» DATASET EXTRACT:
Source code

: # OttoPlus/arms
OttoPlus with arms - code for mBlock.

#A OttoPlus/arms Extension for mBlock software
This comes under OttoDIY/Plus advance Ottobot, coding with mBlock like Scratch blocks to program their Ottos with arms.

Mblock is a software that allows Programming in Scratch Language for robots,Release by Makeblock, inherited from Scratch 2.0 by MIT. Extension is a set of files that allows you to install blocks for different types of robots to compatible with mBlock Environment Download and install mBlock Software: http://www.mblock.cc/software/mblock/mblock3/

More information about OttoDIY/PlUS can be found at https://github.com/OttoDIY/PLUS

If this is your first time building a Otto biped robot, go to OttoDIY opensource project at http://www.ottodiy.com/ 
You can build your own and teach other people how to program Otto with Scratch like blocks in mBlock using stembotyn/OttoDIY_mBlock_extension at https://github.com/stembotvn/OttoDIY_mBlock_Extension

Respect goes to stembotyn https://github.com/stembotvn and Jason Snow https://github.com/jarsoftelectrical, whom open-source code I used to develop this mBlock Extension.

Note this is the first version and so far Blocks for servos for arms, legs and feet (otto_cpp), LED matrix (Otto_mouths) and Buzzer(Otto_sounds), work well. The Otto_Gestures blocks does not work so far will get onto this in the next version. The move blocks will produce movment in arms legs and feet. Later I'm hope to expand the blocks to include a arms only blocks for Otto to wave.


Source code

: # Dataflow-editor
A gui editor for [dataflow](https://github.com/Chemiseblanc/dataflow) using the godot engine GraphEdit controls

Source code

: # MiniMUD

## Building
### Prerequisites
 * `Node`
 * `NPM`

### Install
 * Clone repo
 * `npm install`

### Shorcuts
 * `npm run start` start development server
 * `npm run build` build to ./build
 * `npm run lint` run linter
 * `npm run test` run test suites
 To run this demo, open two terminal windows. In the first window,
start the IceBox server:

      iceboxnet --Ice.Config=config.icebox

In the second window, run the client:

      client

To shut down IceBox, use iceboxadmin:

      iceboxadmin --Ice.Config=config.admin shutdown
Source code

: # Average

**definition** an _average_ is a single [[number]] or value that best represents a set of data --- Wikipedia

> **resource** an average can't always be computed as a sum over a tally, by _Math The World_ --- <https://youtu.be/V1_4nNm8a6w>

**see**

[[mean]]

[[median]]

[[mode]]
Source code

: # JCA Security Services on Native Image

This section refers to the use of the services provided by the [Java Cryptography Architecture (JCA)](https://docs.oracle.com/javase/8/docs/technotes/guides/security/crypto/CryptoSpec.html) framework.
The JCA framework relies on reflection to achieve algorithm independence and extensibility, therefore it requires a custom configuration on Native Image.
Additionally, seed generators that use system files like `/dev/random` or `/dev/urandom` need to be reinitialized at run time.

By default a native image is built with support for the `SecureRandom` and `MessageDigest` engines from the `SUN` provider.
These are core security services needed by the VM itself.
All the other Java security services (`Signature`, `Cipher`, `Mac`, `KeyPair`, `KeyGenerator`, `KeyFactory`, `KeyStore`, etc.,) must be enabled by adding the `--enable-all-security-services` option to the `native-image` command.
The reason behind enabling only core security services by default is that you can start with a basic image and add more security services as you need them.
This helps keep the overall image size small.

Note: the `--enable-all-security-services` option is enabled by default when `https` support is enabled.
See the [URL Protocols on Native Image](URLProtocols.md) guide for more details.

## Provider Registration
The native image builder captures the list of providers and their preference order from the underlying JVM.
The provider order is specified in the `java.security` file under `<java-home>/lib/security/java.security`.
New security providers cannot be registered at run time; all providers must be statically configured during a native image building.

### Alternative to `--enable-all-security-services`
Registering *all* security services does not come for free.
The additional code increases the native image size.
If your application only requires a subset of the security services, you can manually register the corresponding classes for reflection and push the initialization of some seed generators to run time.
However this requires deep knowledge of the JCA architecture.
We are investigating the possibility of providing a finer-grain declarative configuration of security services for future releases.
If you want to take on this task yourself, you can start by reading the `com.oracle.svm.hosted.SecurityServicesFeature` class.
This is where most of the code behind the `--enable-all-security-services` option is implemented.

» DIRECTIONS: For the listing above, work out how many lines contain the string "their" and return only that figure.

» RESPONSE: 2